**WHAT THE TASK REQUIRES**
Report every line below that has the string "stock" in it.

** Opening DATA FOR THIS EXERCISE block **

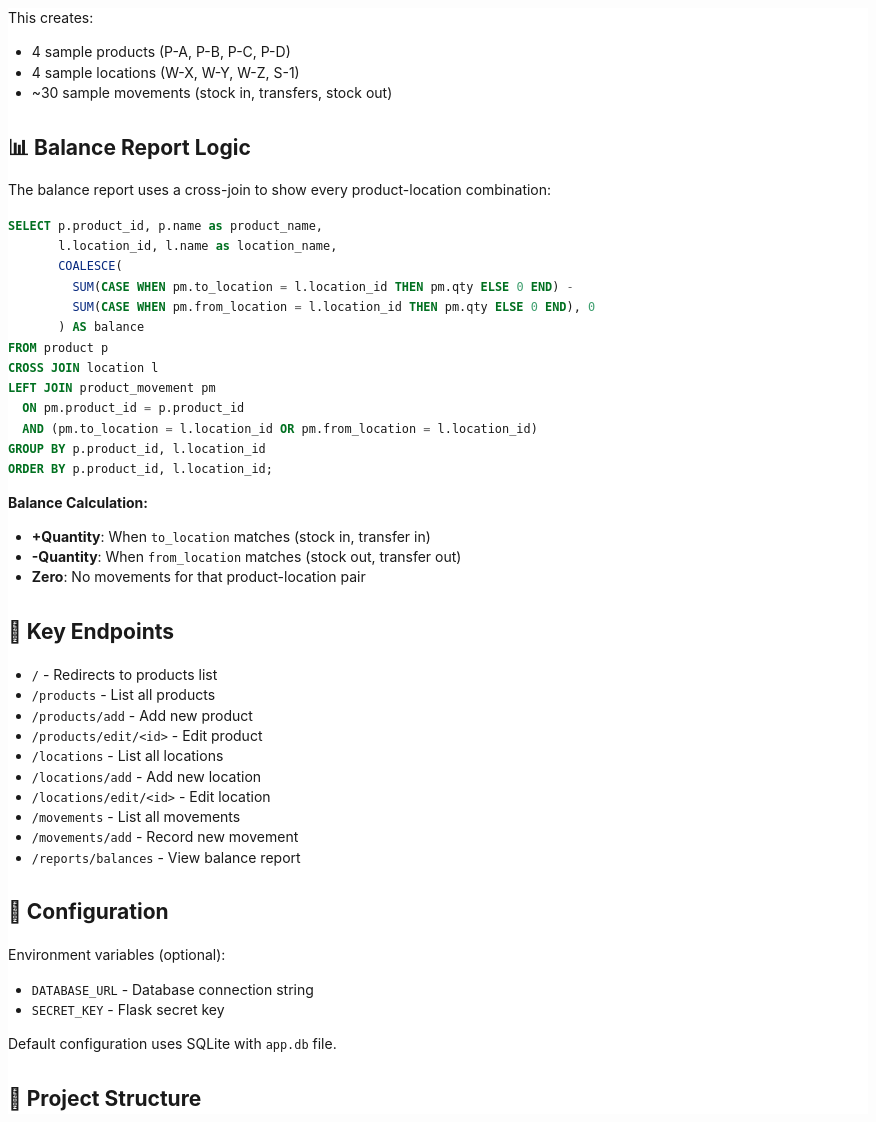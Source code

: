 This creates:
- 4 sample products (P-A, P-B, P-C, P-D)
- 4 sample locations (W-X, W-Y, W-Z, S-1)
- ~30 sample movements (stock in, transfers, stock out)

## 📊 Balance Report Logic

The balance report uses a cross-join to show every product-location combination:

```sql
SELECT p.product_id, p.name as product_name,
       l.location_id, l.name as location_name,
       COALESCE(
         SUM(CASE WHEN pm.to_location = l.location_id THEN pm.qty ELSE 0 END) -
         SUM(CASE WHEN pm.from_location = l.location_id THEN pm.qty ELSE 0 END), 0
       ) AS balance
FROM product p
CROSS JOIN location l
LEFT JOIN product_movement pm
  ON pm.product_id = p.product_id
  AND (pm.to_location = l.location_id OR pm.from_location = l.location_id)
GROUP BY p.product_id, l.location_id
ORDER BY p.product_id, l.location_id;
```

**Balance Calculation:**
- **+Quantity**: When `to_location` matches (stock in, transfer in)
- **-Quantity**: When `from_location` matches (stock out, transfer out)
- **Zero**: No movements for that product-location pair

## 🎯 Key Endpoints

- `/` - Redirects to products list
- `/products` - List all products
- `/products/add` - Add new product
- `/products/edit/<id>` - Edit product
- `/locations` - List all locations
- `/locations/add` - Add new location
- `/locations/edit/<id>` - Edit location
- `/movements` - List all movements
- `/movements/add` - Record new movement
- `/reports/balances` - View balance report

## 🔧 Configuration

Environment variables (optional):
- `DATABASE_URL` - Database connection string
- `SECRET_KEY` - Flask secret key

Default configuration uses SQLite with `app.db` file.

## 📁 Project Structure
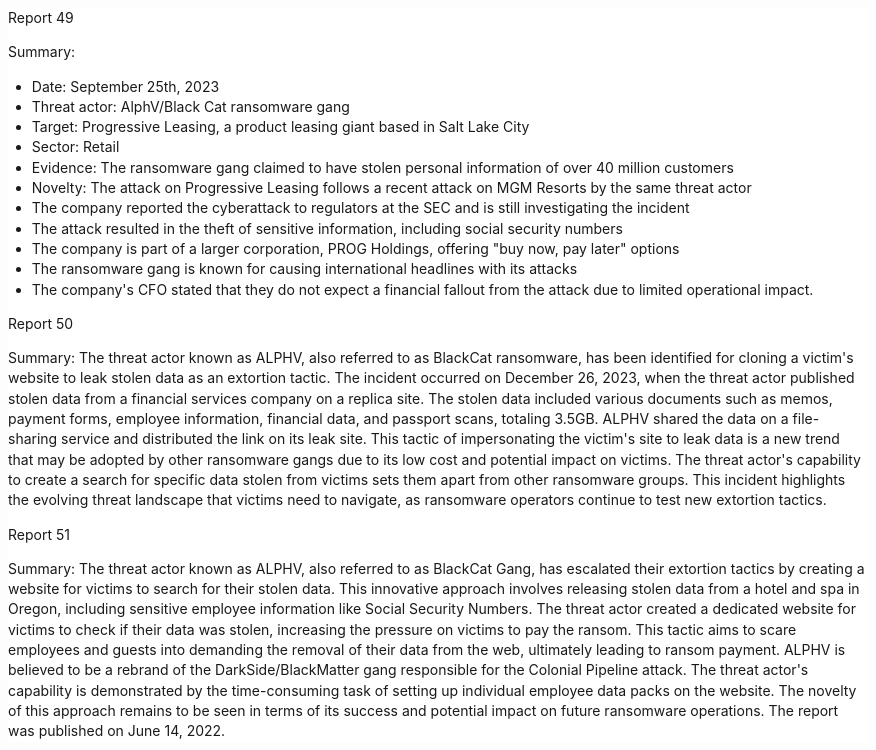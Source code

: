 



Report 49

Summary:
- Date: September 25th, 2023
- Threat actor: AlphV/Black Cat ransomware gang
- Target: Progressive Leasing, a product leasing giant based in Salt Lake City
- Sector: Retail
- Evidence: The ransomware gang claimed to have stolen personal information of over 40 million customers
- Novelty: The attack on Progressive Leasing follows a recent attack on MGM Resorts by the same threat actor
- The company reported the cyberattack to regulators at the SEC and is still investigating the incident
- The attack resulted in the theft of sensitive information, including social security numbers
- The company is part of a larger corporation, PROG Holdings, offering "buy now, pay later" options
- The ransomware gang is known for causing international headlines with its attacks
- The company's CFO stated that they do not expect a financial fallout from the attack due to limited operational impact.





Report 50

Summary:
The threat actor known as ALPHV, also referred to as BlackCat ransomware, has been identified for cloning a victim's website to leak stolen data as an extortion tactic. The incident occurred on December 26, 2023, when the threat actor published stolen data from a financial services company on a replica site. The stolen data included various documents such as memos, payment forms, employee information, financial data, and passport scans, totaling 3.5GB. ALPHV shared the data on a file-sharing service and distributed the link on its leak site. This tactic of impersonating the victim's site to leak data is a new trend that may be adopted by other ransomware gangs due to its low cost and potential impact on victims. The threat actor's capability to create a search for specific data stolen from victims sets them apart from other ransomware groups. This incident highlights the evolving threat landscape that victims need to navigate, as ransomware operators continue to test new extortion tactics.





Report 51

Summary:
The threat actor known as ALPHV, also referred to as BlackCat Gang, has escalated their extortion tactics by creating a website for victims to search for their stolen data. This innovative approach involves releasing stolen data from a hotel and spa in Oregon, including sensitive employee information like Social Security Numbers. The threat actor created a dedicated website for victims to check if their data was stolen, increasing the pressure on victims to pay the ransom. This tactic aims to scare employees and guests into demanding the removal of their data from the web, ultimately leading to ransom payment. ALPHV is believed to be a rebrand of the DarkSide/BlackMatter gang responsible for the Colonial Pipeline attack. The threat actor's capability is demonstrated by the time-consuming task of setting up individual employee data packs on the website. The novelty of this approach remains to be seen in terms of its success and potential impact on future ransomware operations. The report was published on June 14, 2022.
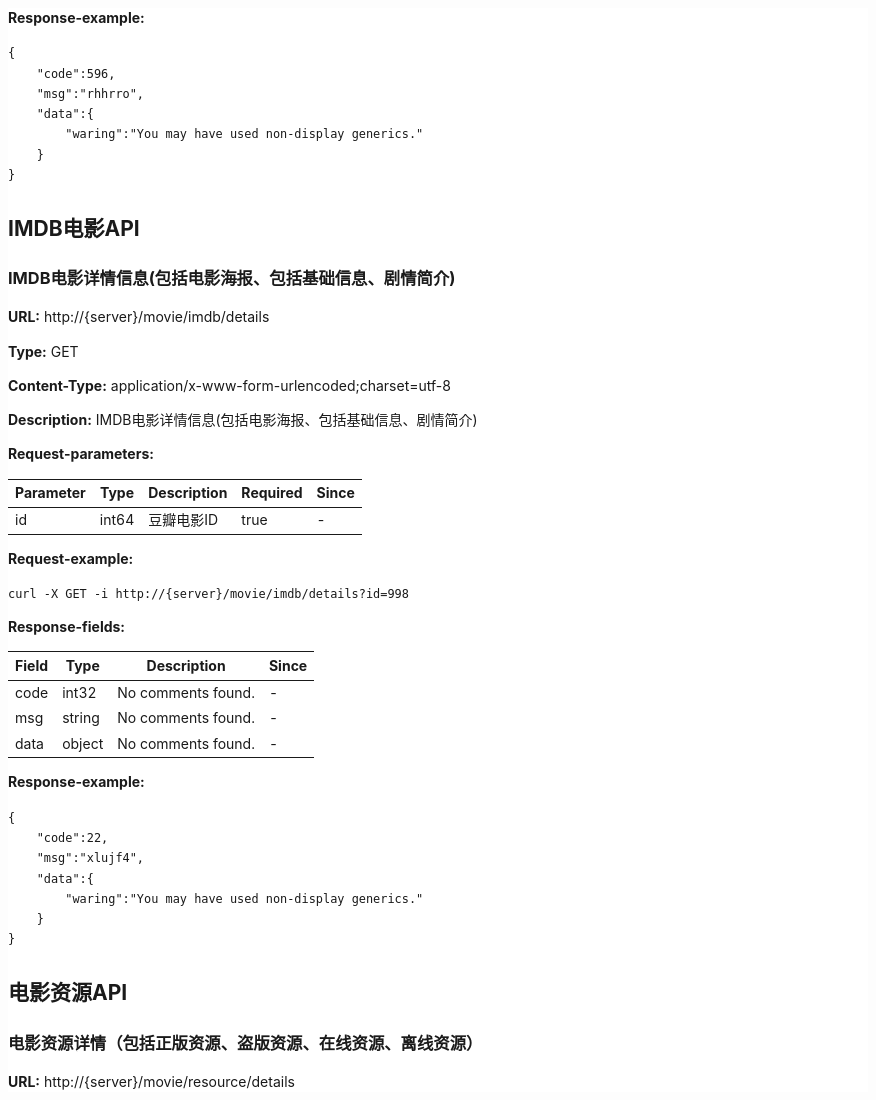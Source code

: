**Response-example:**
```
{
	"code":596,
	"msg":"rhhrro",
	"data":{
		"waring":"You may have used non-display generics."
	}
}
```

## IMDB电影API
### IMDB电影详情信息(包括电影海报、包括基础信息、剧情简介)
**URL:** http://{server}/movie/imdb/details

**Type:** GET


**Content-Type:** application/x-www-form-urlencoded;charset=utf-8

**Description:** IMDB电影详情信息(包括电影海报、包括基础信息、剧情简介)

**Request-parameters:**

Parameter | Type|Description|Required|Since
---|---|---|---|---
id|int64|豆瓣电影ID|true|-

**Request-example:**
```
curl -X GET -i http://{server}/movie/imdb/details?id=998
```
**Response-fields:**

Field | Type|Description|Since
---|---|---|---
code|int32|No comments found.|-
msg|string|No comments found.|-
data|object|No comments found.|-

**Response-example:**
```
{
	"code":22,
	"msg":"xlujf4",
	"data":{
		"waring":"You may have used non-display generics."
	}
}
```

## 电影资源API
### 电影资源详情（包括正版资源、盗版资源、在线资源、离线资源）
**URL:** http://{server}/movie/resource/details
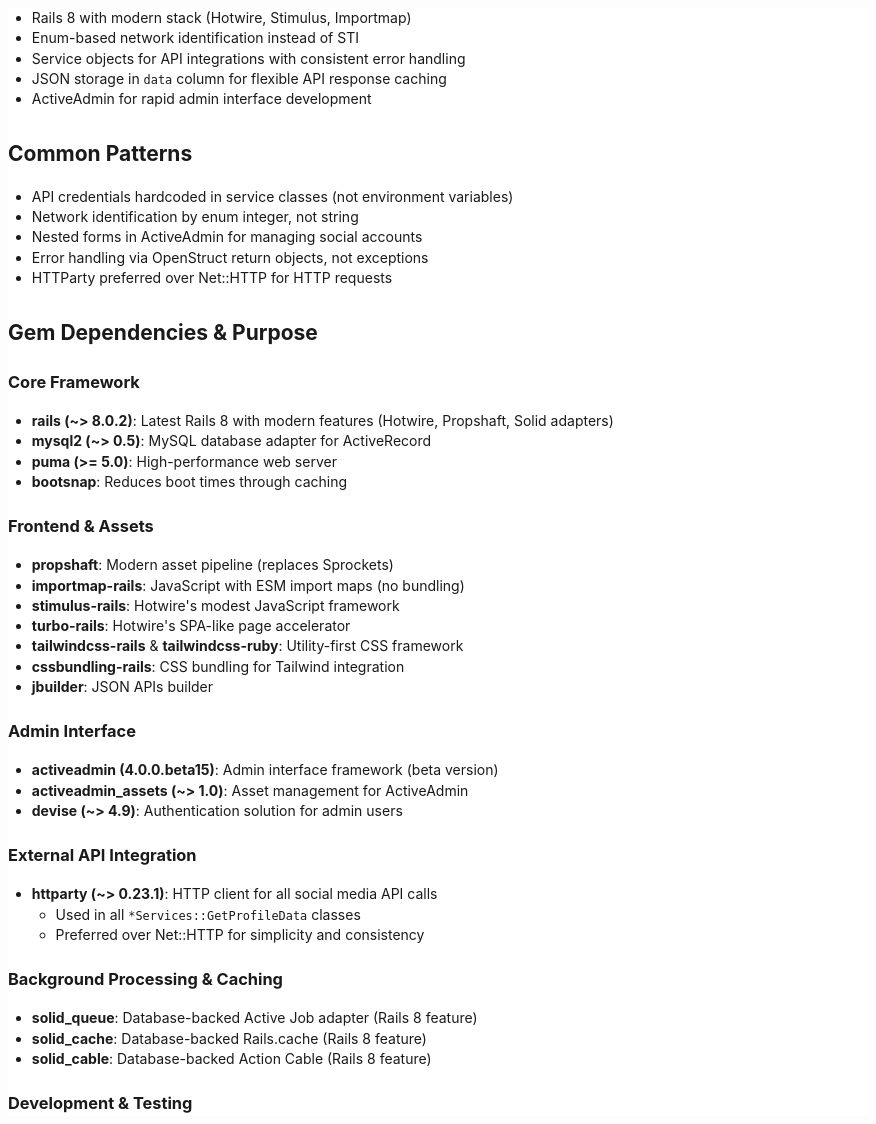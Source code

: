 - Rails 8 with modern stack (Hotwire, Stimulus, Importmap)
- Enum-based network identification instead of STI
- Service objects for API integrations with consistent error handling
- JSON storage in `data` column for flexible API response caching
- ActiveAdmin for rapid admin interface development

## Common Patterns

- API credentials hardcoded in service classes (not environment variables)
- Network identification by enum integer, not string
- Nested forms in ActiveAdmin for managing social accounts
- Error handling via OpenStruct return objects, not exceptions
- HTTParty preferred over Net::HTTP for HTTP requests

## Gem Dependencies & Purpose

### Core Framework

- **rails (~> 8.0.2)**: Latest Rails 8 with modern features (Hotwire, Propshaft, Solid adapters)
- **mysql2 (~> 0.5)**: MySQL database adapter for ActiveRecord
- **puma (>= 5.0)**: High-performance web server
- **bootsnap**: Reduces boot times through caching

### Frontend & Assets

- **propshaft**: Modern asset pipeline (replaces Sprockets)
- **importmap-rails**: JavaScript with ESM import maps (no bundling)
- **stimulus-rails**: Hotwire's modest JavaScript framework
- **turbo-rails**: Hotwire's SPA-like page accelerator
- **tailwindcss-rails** & **tailwindcss-ruby**: Utility-first CSS framework
- **cssbundling-rails**: CSS bundling for Tailwind integration
- **jbuilder**: JSON APIs builder

### Admin Interface

- **activeadmin (4.0.0.beta15)**: Admin interface framework (beta version)
- **activeadmin_assets (~> 1.0)**: Asset management for ActiveAdmin
- **devise (~> 4.9)**: Authentication solution for admin users

### External API Integration

- **httparty (~> 0.23.1)**: HTTP client for all social media API calls
  - Used in all `*Services::GetProfileData` classes
  - Preferred over Net::HTTP for simplicity and consistency

### Background Processing & Caching

- **solid_queue**: Database-backed Active Job adapter (Rails 8 feature)
- **solid_cache**: Database-backed Rails.cache (Rails 8 feature)
- **solid_cable**: Database-backed Action Cable (Rails 8 feature)

### Development & Testing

** Closing DATA FOR THIS EXERCISE block **

**SOLUTION FOR THIS TASK**
- ~30 sample movements (stock in, transfers, stock out)
- **+Quantity**: When `to_location` matches (stock in, transfer in)
- **-Quantity**: When `from_location` matches (stock out, transfer out)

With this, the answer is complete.